妻を亡くした悲しみや子どもたちとの生活をつづった本を出版した木本さん(京都市中京区)

妻を亡くした悲しみや子どもたちとの生活をつづった本を出版した木本さん(京都市中京区)

 父子家庭を支援するNPOの理事長で、妻をがんで亡くし3人の息子たちと生活する京都市の男性が、妻が亡くなって2週間後から書き始めたブログを基にした本を出版した。「当事者にしか分からない気持ちがある。発信して、当事者や心のケアなどに携わる方々の役に立てれば」と話す。

 タイトルは「シングル父さん子育て奮闘記」。著者はNPO法人「京都いえのこと勉強会」理事長の木本努さん(55)=左京区=。木本さんは会社社長に就任して3年目の2009年、3男が2歳の時に妻富美子さんに胃がんが見つかった。余命数カ月と宣告されてからわずか12日後にこの世を去った。

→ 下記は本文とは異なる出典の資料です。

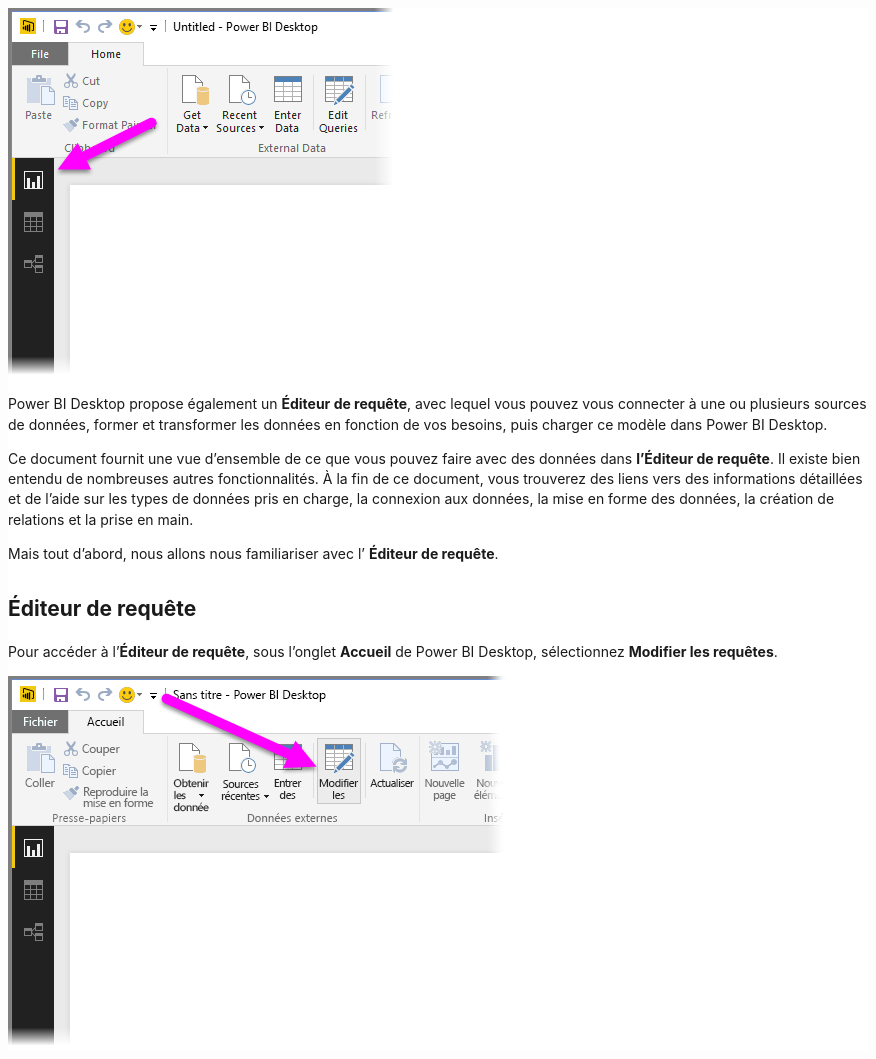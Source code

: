 ![](media/desktop-query-overview/queryoverview_viewicons.png)

Power BI Desktop propose également un **Éditeur de requête**, avec lequel vous pouvez vous connecter à une ou plusieurs sources de données, former et transformer les données en fonction de vos besoins, puis charger ce modèle dans Power BI Desktop.

Ce document fournit une vue d’ensemble de ce que vous pouvez faire avec des données dans **l’Éditeur de requête**. Il existe bien entendu de nombreuses autres fonctionnalités. À la fin de ce document, vous trouverez des liens vers des informations détaillées et de l’aide sur les types de données pris en charge, la connexion aux données, la mise en forme des données, la création de relations et la prise en main.

Mais tout d’abord, nous allons nous familiariser avec l’ **Éditeur de requête**.

## <a name="the-query-editor"></a>Éditeur de requête
Pour accéder à l’**Éditeur de requête**, sous l’onglet **Accueil** de Power BI Desktop, sélectionnez **Modifier les requêtes**.  

![](media/desktop-query-overview/queryoverview_queryview.png)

 ブログは知人のすすめで始めた。日々の状況を報告し、書くことが生活のリズムになった。友人から「富美子さんへの日報だね」と感想を伝えられたこともあった。今は「子どもが結婚する時、奥さんに読んでもらいたい」とも願っている。

 当時の悲しみと戸惑いがないまぜになった心境や、子どもたちの成長、ママ友の支えや仕事をやめる決断などをつづる。富美子さんが亡くなった直後の心境は「悲しいとか、泣きたいとか、そんな時間はなかった。仕事のこと、子どもたちのこと、そして、今後の生活のことで一杯だった」と振り返る。

 木本さんは、悲しみと子育て、家事で手一杯になり、仕事に力を注げなくなった生活を振り返り、「妻と死別した父子への支援はほとんどない」と感じている。同様の立場の人に「勇気を与えるわけではないし、プレッシャーになっても良くない。ただ、道しるべのようなものになれたら」と本を手に語った。

 1404円。209ページ、ぱるす出版。